Haley Fitzgerald loves birds, from their meat to their songs to their nests to their feathers. Pheasants, turkeys, chukars, grouse — you name them. For that reason, she’s a bird hunter. Always has been.


Store-bought fowl meat never sat right with the Virginia native who’s lived in Jackson for the last decade. But neither did years of throwing away the pretty feathers of her prey. She contemplated how she could make use of the feathers she’d collect, until a business concept dawned on her: Spruced Plume.



In 2016 Fitzgerald launched a Kentucky Derby-inspired Western accessory company with ready inventory of feathers she’d hunted. Hatbands, bowties, hat plumes and pocket squares are among Spruced Plume’s wide array of feathered accoutrements.


“I don’t hunt for feathers, I hunt for food,” Fitzgerald said. “My first priority is hunting to eat — the feathers are a byproduct of wanting to live as sustainability as possible.”

In hunting not only for fowl, but for big game too — like elk, white-tailed deer, mule deer and antelope — Fitzgerald incorporates hides into her accessories as well. Committed to whole animal use, Fitzgerald never purchases feathers, working only with what her hunting has yielded, or feathers gathered from local farms. Shadow of the Winds, a small farmstead in Daniel that’s represented at the Slow Food in the Tetons People’s Market, is one feather source. Another is her neighbor’s ranch, which houses peacocks.


Through her seven years of developing Spruced Plume, small touches have evolved, like swapping pins for magnets to secure her pieces on hats. Prices range from $75 to $125, because the entrepreneur is committed to keeping her products “reasonably priced,” to ensure not just the “higher-end market” can buy her items. In 2022 she sold over 400 accessories to folks across Jackson Hole, the United States and abroad. Spruced Plume is a 7-year-old Western accessory brand that uses hunted feathers from pheasants, turkeys, chukars, grouse and other fowl.

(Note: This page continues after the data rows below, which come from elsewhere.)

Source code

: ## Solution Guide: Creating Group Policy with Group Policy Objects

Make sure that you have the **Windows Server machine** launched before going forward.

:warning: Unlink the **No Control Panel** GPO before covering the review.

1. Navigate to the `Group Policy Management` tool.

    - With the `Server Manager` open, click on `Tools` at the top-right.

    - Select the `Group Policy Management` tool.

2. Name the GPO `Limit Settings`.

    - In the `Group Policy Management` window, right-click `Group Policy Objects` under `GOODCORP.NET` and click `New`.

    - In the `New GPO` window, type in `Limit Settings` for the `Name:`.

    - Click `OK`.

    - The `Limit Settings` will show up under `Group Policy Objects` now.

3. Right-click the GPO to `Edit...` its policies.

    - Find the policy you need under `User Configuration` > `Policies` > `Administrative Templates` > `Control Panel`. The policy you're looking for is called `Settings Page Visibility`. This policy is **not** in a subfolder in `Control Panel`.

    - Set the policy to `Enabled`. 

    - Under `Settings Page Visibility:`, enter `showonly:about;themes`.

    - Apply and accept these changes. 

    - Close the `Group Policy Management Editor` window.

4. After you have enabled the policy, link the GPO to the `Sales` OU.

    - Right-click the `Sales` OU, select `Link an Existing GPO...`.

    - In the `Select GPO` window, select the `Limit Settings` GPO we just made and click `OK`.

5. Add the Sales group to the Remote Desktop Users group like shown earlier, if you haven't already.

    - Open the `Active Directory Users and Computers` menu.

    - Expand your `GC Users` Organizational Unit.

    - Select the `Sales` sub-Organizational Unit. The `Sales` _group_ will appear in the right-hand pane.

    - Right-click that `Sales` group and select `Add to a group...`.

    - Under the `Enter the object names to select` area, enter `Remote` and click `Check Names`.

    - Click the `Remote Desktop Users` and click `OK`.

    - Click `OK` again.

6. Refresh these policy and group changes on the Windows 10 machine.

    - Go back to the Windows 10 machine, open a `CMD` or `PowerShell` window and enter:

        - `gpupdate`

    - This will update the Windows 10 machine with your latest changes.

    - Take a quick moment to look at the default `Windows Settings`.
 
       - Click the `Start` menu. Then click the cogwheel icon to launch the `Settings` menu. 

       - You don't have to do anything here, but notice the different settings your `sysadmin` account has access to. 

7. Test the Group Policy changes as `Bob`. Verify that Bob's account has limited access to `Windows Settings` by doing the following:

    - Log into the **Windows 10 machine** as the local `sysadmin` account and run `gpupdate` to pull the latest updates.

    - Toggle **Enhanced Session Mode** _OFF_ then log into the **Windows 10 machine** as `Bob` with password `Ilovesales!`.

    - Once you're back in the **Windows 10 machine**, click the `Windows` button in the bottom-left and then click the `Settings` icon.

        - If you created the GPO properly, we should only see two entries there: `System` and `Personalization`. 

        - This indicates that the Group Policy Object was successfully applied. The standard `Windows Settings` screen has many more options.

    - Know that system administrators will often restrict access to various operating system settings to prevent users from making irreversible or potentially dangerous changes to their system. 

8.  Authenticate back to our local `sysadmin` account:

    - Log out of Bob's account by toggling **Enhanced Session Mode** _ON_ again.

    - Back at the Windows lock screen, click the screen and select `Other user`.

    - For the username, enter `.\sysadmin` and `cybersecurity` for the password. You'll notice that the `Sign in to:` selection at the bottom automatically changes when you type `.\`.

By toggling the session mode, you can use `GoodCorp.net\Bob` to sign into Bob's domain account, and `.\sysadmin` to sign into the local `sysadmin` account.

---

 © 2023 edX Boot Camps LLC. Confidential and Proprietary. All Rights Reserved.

“For whatever reason, a lot of French people contact me,” she said with a giggle, “but really I have customers from all over.”


Fitzgerald mostly runs her business on Etsy and Instagram, but starting March 22 Spruced Plume will have its own retail website. Shoppers who sign up for the company’s e-newsletter before the website goes live in a few weeks will receive 10% off. Jacksonites are also offered free, local pickup to avoid shipping costs.

“Instagram is tricky because it’s a lot of back-and-forth with individuals,” she said. “If I were to put things up for sale through a story, I’ll get a bunch of messages.”


Etsy is imperfect for sellers as well, as it has increased its transaction fee to 6.5%, plus 20 cents, for every sale. Owning her own website will likely prove far more profitable. And while Fitzgerald has sold her wares at the People’s Market on occasion, she’s committed to being “more forward-facing” this year.